The paper "Superradiant Instability and Backreaction of Massive Vector Fields around Kerr Black Holes," authored by William E. East and Frans Pretorius, presents a rigorous numerical paper on the nonlinear dynamics of massive vector field perturbations around rapidly spinning Kerr black holes. Specifically, the research explores the superradiant instability of a massive Proca field, characterized by its vector nature, which distinguishes it from the extensively studied scalar field cases.

Summary of Key Findings

The authors choose a scenario where the dimensionless spin parameter $a = 0.99$ for the black hole and focus on the fundamental $m=1$ azimuthal mode of the Proca field. The initial conditions are crafted such that the stress-energy tensor remains axisymmetric, simplifying the numerical depiction of spacetime.

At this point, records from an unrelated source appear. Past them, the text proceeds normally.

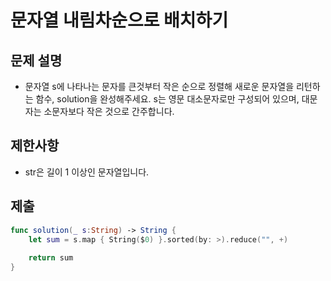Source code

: # 문자열 내림차순으로 배치하기
## 문제 설명
- 문자열 s에 나타나는 문자를 큰것부터 작은 순으로 정렬해 새로운 문자열을 리턴하는 함수, solution을 완성해주세요. s는 영문 대소문자로만 구성되어 있으며, 대문자는 소문자보다 작은 것으로 간주합니다.

## 제한사항
- str은 길이 1 이상인 문자열입니다.

## 제출

```swift
func solution(_ s:String) -> String {
    let sum = s.map { String($0) }.sorted(by: >).reduce("", +) 
    
    return sum
}
```

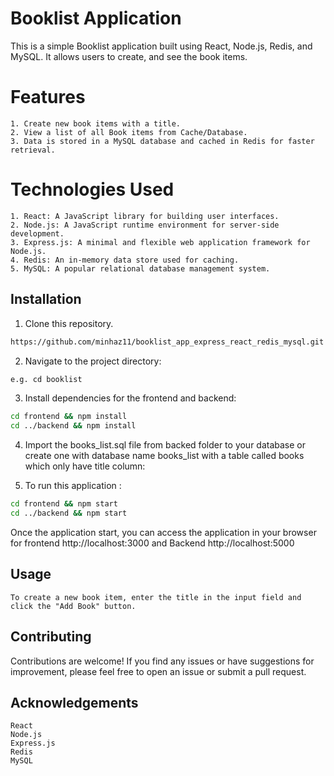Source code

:# Booklist Application

This is a simple Booklist application built using React, Node.js, Redis, and MySQL. It allows users to create, and see the book items.

# Features
  ```
  1. Create new book items with a title.
  2. View a list of all Book items from Cache/Database.
  3. Data is stored in a MySQL database and cached in Redis for faster retrieval.
```

# Technologies Used
  ```
1. React: A JavaScript library for building user interfaces.
2. Node.js: A JavaScript runtime environment for server-side development.
3. Express.js: A minimal and flexible web application framework for Node.js.
4. Redis: An in-memory data store used for caching.
5. MySQL: A popular relational database management system.

  ```
   

## Installation

1. Clone this repository.

```bash
https://github.com/minhaz11/booklist_app_express_react_redis_mysql.git
```
2. Navigate to the project directory:
```bash
e.g. cd booklist
```
3. Install dependencies for the frontend and backend:
```bash
cd frontend && npm install
cd ../backend && npm install
```

4. Import the books_list.sql file from backed folder to your database or create one with database name books_list with a table called books which only have title column:

5. To run this application :
```bash
cd frontend && npm start
cd ../backend && npm start
```
Once the application start, you can access the application in your browser for frontend
http://localhost:3000 and Backend  http://localhost:5000

## Usage

```
To create a new book item, enter the title in the input field and click the "Add Book" button.
```

## Contributing

Contributions are welcome! If you find any issues or have suggestions for improvement, please feel free to open an issue or submit a pull request.

## Acknowledgements

```
React
Node.js
Express.js
Redis
MySQL
```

1. Energy Transfer: The paper finds that more than $9\%$ of the black hole's mass can be effectively transferred to the Proca field. This transfer is dictated by the reduction of the black hole's horizon frequency, which adiabatically matches the wave frequency of the Proca cloud when the instability saturates.
2. Efficiency of Instability: The Proca field instability witnessed exponential growth due to the phase of superradiant extraction. Upon saturation, this energy extraction halts smoothly, with no overshoot phenomena like those suggested in previous studies involving other types of black holes.
3. Proca Cloud Formation: After saturation, a substantial Proca cloud forms around the black hole with energy and angular momentum properties that match theoretical predictions, including stationary energy density. Notably, the Proca field structure remains stable over the simulated time scale, forming a massive cloud around the black hole.
4. Effect on Black Hole: Analysis of the energy and angular momentum loss from the black hole shows an excellent match with theoretical assumptions, indicating the changes are primarily due to the field's growth rather than gravitational wave emissions.

Methodology and Numerical Approach

The paper employs a sophisticated numerical setup utilizing the full Einstein-Proca equations. The use of an axisymmetric spacetime geometry allows solving this problem within a two-dimensional computational domain, making the extensive time evolution feasible. The precision of the results is ensured by performing convergence tests and employing various resolutions to confirm robustness across computational expense scales.

Theoretical and Practical Implications

The findings have substantial implications in both theoretical physics and astrophysics. Theoretically, these results contribute to our understanding of superradiant instabilities in complex quantum field frameworks, providing a precedent for implications in the paper of bosonic fields related to dark matter candidates such as axions and dark photons. Practically, the extraction of angular momentum and energy through this mechanism may influence the evolutionary pathways of astrophysical black holes.

This paper sets a foundation for further explorations of higher azimuthal modes and their respective growth rates in spinning black holes. Furthermore, if the Proca clouds found are indeed stable, new directions in observing gravitational wave signatures may arise. The ongoing gravitational wave observations by facilities like LIGO hold the potential for testing these theoretical predictions by revealing deviations in black hole rotation rates in merging binaries.

Future Directions

The authors acknowledge the necessity of expanding this research to include a broader spectrum of modes, especially considering the slower growth rates of higher azimuthal modes. Such studies could unveil additional details regarding energy extraction limits and nonlinear growth behavior in this critical area of paper. Additionally, exploring the behavior of real Proca fields, compared to the complex field leads in this paper, may yield richer details about potential electromagnetic and gravitational radiation from these systems.

In conclusion, the research delivers a nuanced and comprehensive analysis of the superradiant instability for vector fields around Kerr black holes, significantly enhancing our understanding of this astrophysical phenomenon and opening new avenues for future investigations.